Hoje, já se começa a falar em chuviscos, mas quando fui até ao Alentejo, na semana passada, o antigo celeiro de Portugal contava já mais de quarenta dias sem ver pingo de água.

Ainda assim, e graças a uma barragem que ocupa 98 hectares numa propriedade com mais de 700, a Herdade dos Grous, em Albernôa (concelho de Beja), mantém-se, até ver, verdejante — a que não será alheio também o facto de estar a regar as suas culturas.

[O projeto de enoturismo é uma das vertentes dos Grous (©joão miguel simões, todos os direitos reservados)]

A seca severa inspira cuidados e preocupações, mas a relativa calma com que se vive este período por ali fez com que o Sol fosse encarado mais como uma bênção e menos como uma punição durante a minha curta visita.

O que fui ali fazer? 

[A traça típica alentejana foi uma inspiração... (©joão miguel simões, todos os direitos reservados)]

Antes de mais, satisfazer uma curiosidade. Apesar de funcionar já como enoturismo há uns anos, não muitos, a Herdade dos Grous goza, até na região, de uma certa aura de isolamento e criou-se a ideia de que é um mundo à parte, pouco acessível à maioria dos portugueses.
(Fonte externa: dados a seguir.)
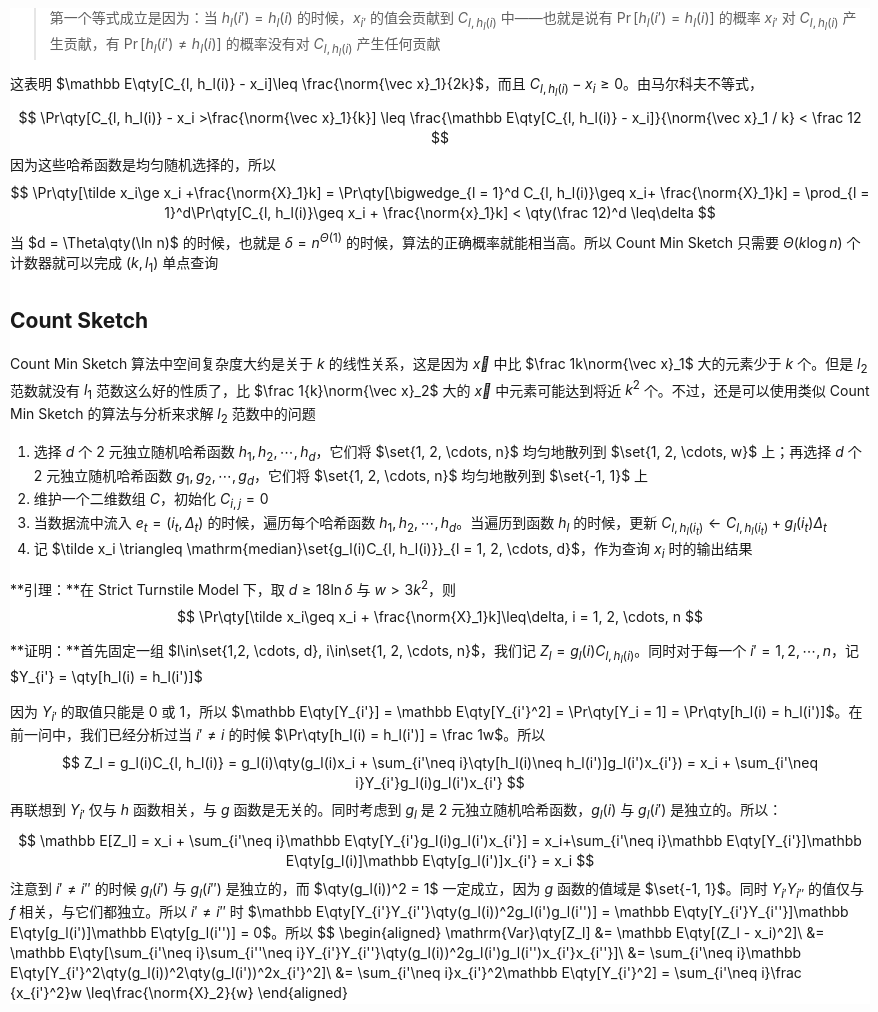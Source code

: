 > 第一个等式成立是因为：当 $h_l(i') = h_l(i)$ 的时候，$x_{i'}$ 的值会贡献到 $C_{l, h_l(i)}$ 中——也就是说有 $\Pr[h_l(i') = h_l(i)]$ 的概率 $x_{i'}$ 对 $C_{l, h_l(i)}$ 产生贡献，有 $\Pr[h_l(i')\neq h_l(i)]$ 的概率没有对 $C_{l, h_l(i)}$ 产生任何贡献

这表明 $\mathbb E\qty[C_{l, h_l(i)} - x_i]\leq \frac{\norm{\vec x}_1}{2k}$，而且 $C_{l, h_l(i)} - x_i\geq 0$。由马尔科夫不等式，
$$
\Pr\qty[C_{l, h_l(i)} - x_i >\frac{\norm{\vec x}_1}{k}] \leq \frac{\mathbb E\qty[C_{l, h_l(i)} - x_i]}{\norm{\vec x}_1 / k} < \frac 12
$$
 因为这些哈希函数是均匀随机选择的，所以
$$
\Pr\qty[\tilde x_i\ge x_i +\frac{\norm{X}_1}k] = \Pr\qty[\bigwedge_{l = 1}^d C_{l, h_l(i)}\geq x_i+ \frac{\norm{X}_1}k] = \prod_{l = 1}^d\Pr\qty[C_{l, h_l(i)}\geq x_i + \frac{\norm{x}_1}k] < \qty(\frac 12)^d \leq\delta
$$
当 $d = \Theta\qty(\ln n)$ 的时候，也就是 $\delta = n^{\Theta(1)}$ 的时候，算法的正确概率就能相当高。所以 Count Min Sketch 只需要 $\Theta(k\log n)$ 个计数器就可以完成 $(k, l_1)$ 单点查询

## Count Sketch

Count Min Sketch 算法中空间复杂度大约是关于 $k$ 的线性关系，这是因为 $\vec x$ 中比 $\frac 1k\norm{\vec x}_1$ 大的元素少于 $k$ 个。但是 $l_2$ 范数就没有 $l_1$ 范数这么好的性质了，比 $\frac 1{k}\norm{\vec x}_2$ 大的 $\vec x$ 中元素可能达到将近 $k^2$ 个。不过，还是可以使用类似 Count Min Sketch 的算法与分析来求解 $l_2$ 范数中的问题

1. 选择 $d$ 个 $2$ 元独立随机哈希函数 $h_1, h_2, \cdots, h_d$，它们将 $\set{1, 2, \cdots, n}$ 均匀地散列到 $\set{1, 2, \cdots, w}$ 上；再选择 $d$ 个 $2$ 元独立随机哈希函数 $g_1, g_2, \cdots, g_d$，它们将 $\set{1, 2, \cdots, n}$ 均匀地散列到 $\set{-1, 1}$ 上
2. 维护一个二维数组 $C$，初始化 $C_{i, j} = 0$
3. 当数据流中流入 $e_t = (i_t, \Delta_t)$ 的时候，遍历每个哈希函数 $h_1, h_2, \cdots, h_d$。当遍历到函数 $h_l$ 的时候，更新 $C_{l, h_l(i_t)}\gets C_{l, h_l(i_t)} + g_l(i_t)\Delta_t$
4. 记 $\tilde x_i \triangleq \mathrm{median}\set{g_l(i)C_{l, h_l(i)}}_{l = 1, 2, \cdots, d}$，作为查询 $x_i$ 时的输出结果

**引理：**在 Strict Turnstile Model 下，取 $d \geq 18\ln \delta$ 与 $w > 3k^2$，则
$$
\Pr\qty[\tilde x_i\geq x_i + \frac{\norm{X}_1}k]\leq\delta, i = 1, 2, \cdots, n
$$

**证明：**首先固定一组 $l\in\set{1,2, \cdots, d}, i\in\set{1, 2, \cdots, n}$，我们记 $Z_l = g_l(i)C_{l, h_l(i)}$。同时对于每一个 $i' = 1, 2, \cdots, n$，记 $Y_{i'} = \qty[h_l(i) = h_l(i')]$

因为 $Y_{i'}$ 的取值只能是 $0$ 或 $1$，所以 $\mathbb E\qty[Y_{i'}] = \mathbb E\qty[Y_{i'}^2] = \Pr\qty[Y_i = 1] = \Pr\qty[h_l(i) = h_l(i')]$。在前一问中，我们已经分析过当 $i'\neq i$ 的时候 $\Pr\qty[h_l(i) = h_l(i')] = \frac 1w$。所以
$$
Z_l = g_l(i)C_{l, h_l(i)} = g_l(i)\qty(g_l(i)x_i + \sum_{i'\neq i}\qty[h_l(i)\neq h_l(i')]g_l(i')x_{i'}) = x_i + \sum_{i'\neq i}Y_{i'}g_l(i)g_l(i')x_{i'}
$$
再联想到 $Y_{i'}$ 仅与 $h$ 函数相关，与 $g$ 函数是无关的。同时考虑到 $g_l$ 是 $2$ 元独立随机哈希函数，$g_l(i)$ 与 $g_l(i')$ 是独立的。所以：
$$
\mathbb E[Z_l] = x_i + \sum_{i'\neq i}\mathbb E\qty[Y_{i'}g_l(i)g_l(i')x_{i'}] = x_i+\sum_{i'\neq i}\mathbb E\qty[Y_{i'}]\mathbb E\qty[g_l(i)]\mathbb E\qty[g_l(i')]x_{i'} = x_i
$$
注意到 $i'\neq i''$ 的时候 $g_l(i')$ 与 $g_l(i'')$ 是独立的，而 $\qty(g_l(i))^2 = 1$ 一定成立，因为 $g$ 函数的值域是 $\set{-1, 1}$。同时 $Y_{i'}Y_{i''}$ 的值仅与 $f$ 相关，与它们都独立。所以 $i'\neq i''$ 时 $\mathbb E\qty[Y_{i'}Y_{i''}\qty(g_l(i))^2g_l(i')g_l(i'')] = \mathbb E\qty[Y_{i'}Y_{i''}]\mathbb E\qty[g_l(i')]\mathbb E\qty[g_l(i'')] = 0$。所以
$$
\begin{aligned}
\mathrm{Var}\qty[Z_l] &= \mathbb E\qty[(Z_l - x_i)^2]\\
&= \mathbb E\qty[\sum_{i'\neq i}\sum_{i''\neq i}Y_{i'}Y_{i''}\qty(g_l(i))^2g_l(i')g_l(i'')x_{i'}x_{i''}]\\
&= \sum_{i'\neq i}\mathbb E\qty[Y_{i'}^2\qty(g_l(i))^2\qty(g_l(i'))^2x_{i'}^2]\\
&= \sum_{i'\neq i}x_{i'}^2\mathbb E\qty[Y_{i'}^2] = \sum_{i'\neq i}\frac {x_{i'}^2}w \leq\frac{\norm{X}_2}{w}
\end{aligned}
[A piscina sobre a barragem (©joão miguel simões, todos os direitos reservados)]

A produção de vinhos em nome próprio deu-lhe outra visibilidade, é certo, mas ainda assim prevalece a convição de que a Herdade dos Grous se coloca à margem. O facto de pertencer, desde 1996, à família alemã Pohl, cuja fortuna provém dos seguros, contribuiu para isso.

[A seca tem desta coisas, como tornar tentadora uma piscina em finais de Fevereiro (©joão miguel simões, todos os direitos reservados)]

Mas a Herdade dos Grous merece ser mais conhecida. Pelos bons vinhos que produz, sem dúvida, mas também por um modelo de turismo e de gestão agrícola que busca a sustentabilidade. 

[Um dos quartos da herdade (foto de divulgação)]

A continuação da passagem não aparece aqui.